Among the entries below, find the lines with the word "connected" and return them.

Records from a data source
◆ ◆ ◆ ◆ ◆ ◆ ◆
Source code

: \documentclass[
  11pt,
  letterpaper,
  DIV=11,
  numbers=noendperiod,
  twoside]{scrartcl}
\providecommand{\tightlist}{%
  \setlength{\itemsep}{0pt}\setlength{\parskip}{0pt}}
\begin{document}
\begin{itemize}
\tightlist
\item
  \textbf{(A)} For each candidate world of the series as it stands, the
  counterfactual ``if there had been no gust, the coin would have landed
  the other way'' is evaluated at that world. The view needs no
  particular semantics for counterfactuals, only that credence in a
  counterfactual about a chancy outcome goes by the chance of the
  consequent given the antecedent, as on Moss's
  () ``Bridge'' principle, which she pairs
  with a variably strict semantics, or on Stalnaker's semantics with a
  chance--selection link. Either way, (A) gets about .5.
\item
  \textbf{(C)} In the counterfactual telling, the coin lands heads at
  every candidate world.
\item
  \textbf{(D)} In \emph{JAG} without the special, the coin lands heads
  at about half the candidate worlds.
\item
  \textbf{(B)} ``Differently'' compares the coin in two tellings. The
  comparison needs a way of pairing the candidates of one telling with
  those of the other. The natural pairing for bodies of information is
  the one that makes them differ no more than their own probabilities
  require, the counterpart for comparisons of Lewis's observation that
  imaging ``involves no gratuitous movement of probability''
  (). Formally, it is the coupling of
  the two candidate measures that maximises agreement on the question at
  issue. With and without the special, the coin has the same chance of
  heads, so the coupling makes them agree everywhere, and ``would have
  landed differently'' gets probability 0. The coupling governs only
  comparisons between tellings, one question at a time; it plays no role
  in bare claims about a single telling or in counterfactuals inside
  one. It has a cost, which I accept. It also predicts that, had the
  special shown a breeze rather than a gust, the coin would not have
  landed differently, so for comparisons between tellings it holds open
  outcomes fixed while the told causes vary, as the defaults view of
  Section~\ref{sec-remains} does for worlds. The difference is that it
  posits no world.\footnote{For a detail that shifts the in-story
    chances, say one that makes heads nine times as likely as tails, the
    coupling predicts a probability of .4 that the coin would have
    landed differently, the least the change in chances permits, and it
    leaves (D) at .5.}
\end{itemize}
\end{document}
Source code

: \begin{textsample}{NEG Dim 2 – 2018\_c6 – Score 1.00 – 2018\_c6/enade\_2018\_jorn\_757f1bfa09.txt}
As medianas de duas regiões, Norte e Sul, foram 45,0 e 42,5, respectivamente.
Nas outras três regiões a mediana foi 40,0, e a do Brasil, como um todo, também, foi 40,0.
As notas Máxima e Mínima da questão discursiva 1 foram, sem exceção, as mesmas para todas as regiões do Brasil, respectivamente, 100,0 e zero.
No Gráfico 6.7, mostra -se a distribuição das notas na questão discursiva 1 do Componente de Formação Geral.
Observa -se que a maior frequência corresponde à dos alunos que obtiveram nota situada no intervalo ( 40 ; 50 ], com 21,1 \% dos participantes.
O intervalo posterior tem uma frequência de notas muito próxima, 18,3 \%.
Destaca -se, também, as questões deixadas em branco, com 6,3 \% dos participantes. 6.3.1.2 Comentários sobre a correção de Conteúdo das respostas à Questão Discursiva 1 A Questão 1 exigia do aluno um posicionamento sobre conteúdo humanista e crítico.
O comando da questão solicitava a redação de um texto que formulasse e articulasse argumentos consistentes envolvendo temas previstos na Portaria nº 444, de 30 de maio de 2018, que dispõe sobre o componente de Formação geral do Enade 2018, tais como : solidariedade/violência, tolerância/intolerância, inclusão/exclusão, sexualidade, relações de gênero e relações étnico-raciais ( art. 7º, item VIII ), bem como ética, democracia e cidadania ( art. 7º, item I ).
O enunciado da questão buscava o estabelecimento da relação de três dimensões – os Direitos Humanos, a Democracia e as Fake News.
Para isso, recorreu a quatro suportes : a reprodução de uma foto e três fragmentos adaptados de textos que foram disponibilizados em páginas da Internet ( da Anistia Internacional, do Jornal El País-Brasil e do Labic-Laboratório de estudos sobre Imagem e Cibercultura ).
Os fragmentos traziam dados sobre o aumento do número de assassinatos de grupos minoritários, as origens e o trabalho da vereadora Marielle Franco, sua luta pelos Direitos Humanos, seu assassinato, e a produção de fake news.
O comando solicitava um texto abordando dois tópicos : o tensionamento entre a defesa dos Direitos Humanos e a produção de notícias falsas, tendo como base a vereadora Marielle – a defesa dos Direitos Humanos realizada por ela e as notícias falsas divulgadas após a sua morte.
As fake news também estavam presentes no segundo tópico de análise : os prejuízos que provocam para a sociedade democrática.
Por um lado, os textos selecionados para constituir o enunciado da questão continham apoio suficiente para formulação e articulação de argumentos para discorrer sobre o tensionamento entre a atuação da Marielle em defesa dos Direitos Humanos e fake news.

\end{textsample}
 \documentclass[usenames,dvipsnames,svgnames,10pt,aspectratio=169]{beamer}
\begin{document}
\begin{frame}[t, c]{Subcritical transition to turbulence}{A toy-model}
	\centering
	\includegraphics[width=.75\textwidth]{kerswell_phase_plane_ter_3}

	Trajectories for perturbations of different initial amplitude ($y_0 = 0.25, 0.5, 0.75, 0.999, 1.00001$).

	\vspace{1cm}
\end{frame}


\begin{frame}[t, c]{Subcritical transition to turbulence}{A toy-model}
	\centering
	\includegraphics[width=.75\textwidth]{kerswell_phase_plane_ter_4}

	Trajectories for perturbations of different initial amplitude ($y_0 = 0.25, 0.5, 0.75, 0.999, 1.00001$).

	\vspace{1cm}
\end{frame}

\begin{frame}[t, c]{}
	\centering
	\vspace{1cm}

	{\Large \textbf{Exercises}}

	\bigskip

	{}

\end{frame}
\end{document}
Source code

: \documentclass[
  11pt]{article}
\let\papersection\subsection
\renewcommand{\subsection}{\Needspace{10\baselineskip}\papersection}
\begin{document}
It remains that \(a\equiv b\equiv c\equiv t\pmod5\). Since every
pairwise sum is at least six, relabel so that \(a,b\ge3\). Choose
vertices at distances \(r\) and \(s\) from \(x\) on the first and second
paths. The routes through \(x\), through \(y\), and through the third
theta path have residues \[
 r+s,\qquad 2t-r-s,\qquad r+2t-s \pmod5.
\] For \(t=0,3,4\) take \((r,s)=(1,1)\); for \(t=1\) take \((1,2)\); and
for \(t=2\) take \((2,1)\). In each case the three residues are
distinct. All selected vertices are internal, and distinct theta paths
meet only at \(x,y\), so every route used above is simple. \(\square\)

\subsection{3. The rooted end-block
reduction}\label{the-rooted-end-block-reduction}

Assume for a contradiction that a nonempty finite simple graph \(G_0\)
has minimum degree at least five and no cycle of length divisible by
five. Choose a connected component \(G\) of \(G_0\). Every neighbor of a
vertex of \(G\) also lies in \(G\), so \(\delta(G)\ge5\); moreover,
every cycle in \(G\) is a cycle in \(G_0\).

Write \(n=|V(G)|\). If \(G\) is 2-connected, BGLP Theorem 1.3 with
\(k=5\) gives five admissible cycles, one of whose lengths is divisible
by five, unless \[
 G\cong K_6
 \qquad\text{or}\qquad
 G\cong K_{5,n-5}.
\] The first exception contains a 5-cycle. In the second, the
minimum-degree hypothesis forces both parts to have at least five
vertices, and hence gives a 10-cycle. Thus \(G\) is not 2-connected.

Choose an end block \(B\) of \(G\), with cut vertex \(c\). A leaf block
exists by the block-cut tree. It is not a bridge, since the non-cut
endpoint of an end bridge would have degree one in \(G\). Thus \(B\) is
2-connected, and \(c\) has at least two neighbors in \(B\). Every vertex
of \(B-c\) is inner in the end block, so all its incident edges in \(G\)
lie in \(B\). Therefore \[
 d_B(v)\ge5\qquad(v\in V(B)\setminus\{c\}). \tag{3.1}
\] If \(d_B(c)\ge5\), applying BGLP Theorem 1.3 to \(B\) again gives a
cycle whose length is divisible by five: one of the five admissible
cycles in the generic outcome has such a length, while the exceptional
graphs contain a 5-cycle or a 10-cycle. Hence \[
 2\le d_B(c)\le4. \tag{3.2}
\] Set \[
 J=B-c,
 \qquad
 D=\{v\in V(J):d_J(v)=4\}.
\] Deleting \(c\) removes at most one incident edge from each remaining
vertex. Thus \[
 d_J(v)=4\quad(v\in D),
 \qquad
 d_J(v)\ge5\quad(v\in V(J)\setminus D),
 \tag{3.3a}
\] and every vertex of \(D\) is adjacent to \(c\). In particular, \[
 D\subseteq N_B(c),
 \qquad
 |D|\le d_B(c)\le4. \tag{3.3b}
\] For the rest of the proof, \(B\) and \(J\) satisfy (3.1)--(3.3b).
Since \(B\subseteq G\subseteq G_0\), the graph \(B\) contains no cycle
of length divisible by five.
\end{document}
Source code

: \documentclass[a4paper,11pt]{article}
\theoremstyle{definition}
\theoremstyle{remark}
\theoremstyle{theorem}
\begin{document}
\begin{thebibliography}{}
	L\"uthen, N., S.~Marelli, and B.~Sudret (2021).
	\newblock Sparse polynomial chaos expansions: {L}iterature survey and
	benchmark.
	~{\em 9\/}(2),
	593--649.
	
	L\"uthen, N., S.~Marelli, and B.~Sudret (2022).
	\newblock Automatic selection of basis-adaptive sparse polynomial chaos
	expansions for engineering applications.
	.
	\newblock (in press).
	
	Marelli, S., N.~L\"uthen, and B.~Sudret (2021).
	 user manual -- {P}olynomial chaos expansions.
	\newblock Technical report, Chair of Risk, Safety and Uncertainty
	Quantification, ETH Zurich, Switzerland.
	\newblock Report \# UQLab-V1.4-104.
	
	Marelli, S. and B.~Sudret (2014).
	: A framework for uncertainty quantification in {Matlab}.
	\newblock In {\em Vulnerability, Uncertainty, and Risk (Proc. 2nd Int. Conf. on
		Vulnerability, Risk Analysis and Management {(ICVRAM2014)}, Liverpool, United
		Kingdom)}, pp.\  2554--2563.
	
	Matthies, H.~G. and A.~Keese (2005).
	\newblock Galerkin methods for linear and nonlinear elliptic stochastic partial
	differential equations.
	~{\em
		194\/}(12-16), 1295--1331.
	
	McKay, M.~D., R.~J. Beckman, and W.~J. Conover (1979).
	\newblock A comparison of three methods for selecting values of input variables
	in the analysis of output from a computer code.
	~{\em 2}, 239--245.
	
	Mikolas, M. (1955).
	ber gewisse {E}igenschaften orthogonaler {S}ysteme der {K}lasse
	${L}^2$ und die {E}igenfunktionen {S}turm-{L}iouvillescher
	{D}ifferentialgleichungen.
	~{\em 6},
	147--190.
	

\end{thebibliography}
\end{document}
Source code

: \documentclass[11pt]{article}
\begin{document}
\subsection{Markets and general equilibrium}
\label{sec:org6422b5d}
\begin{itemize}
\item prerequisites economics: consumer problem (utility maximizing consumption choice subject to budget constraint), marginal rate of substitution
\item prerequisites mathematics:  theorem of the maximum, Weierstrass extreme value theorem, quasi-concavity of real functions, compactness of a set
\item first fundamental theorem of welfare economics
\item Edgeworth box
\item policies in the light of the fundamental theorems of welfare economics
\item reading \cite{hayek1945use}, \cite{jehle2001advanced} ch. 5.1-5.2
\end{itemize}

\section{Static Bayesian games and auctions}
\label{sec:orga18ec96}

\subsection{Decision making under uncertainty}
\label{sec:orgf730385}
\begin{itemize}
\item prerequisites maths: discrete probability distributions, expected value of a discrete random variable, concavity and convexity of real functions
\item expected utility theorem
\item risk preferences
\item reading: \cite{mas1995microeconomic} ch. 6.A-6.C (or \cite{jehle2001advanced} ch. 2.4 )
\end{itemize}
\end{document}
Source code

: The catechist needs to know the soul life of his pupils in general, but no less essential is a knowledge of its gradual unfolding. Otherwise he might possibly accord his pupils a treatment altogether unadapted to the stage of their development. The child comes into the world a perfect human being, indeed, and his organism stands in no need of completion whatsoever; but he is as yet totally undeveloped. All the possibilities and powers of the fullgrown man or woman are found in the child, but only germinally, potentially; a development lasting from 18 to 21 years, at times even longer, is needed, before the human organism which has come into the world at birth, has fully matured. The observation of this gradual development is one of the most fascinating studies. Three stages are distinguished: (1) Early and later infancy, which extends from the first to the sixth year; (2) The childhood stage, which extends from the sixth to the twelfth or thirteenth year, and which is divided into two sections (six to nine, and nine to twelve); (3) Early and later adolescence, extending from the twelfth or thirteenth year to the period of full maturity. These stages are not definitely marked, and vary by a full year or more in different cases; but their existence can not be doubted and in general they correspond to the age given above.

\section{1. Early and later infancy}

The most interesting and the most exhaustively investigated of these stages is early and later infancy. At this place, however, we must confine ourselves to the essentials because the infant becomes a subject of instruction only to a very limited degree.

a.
◆ ◆ ◆ ◆ ◆ ◆ ◆
Task solution
five. Choose a connected component \(G\) of \(G_0\). Every neighbor of a
Write \(n=|V(G)|\). If \(G\) is 2-connected, BGLP Theorem 1.3 with
vertices, and hence gives a 10-cycle. Thus \(G\) is not 2-connected.
2-connected, and \(c\) has at least two neighbors in \(B\). Every vertex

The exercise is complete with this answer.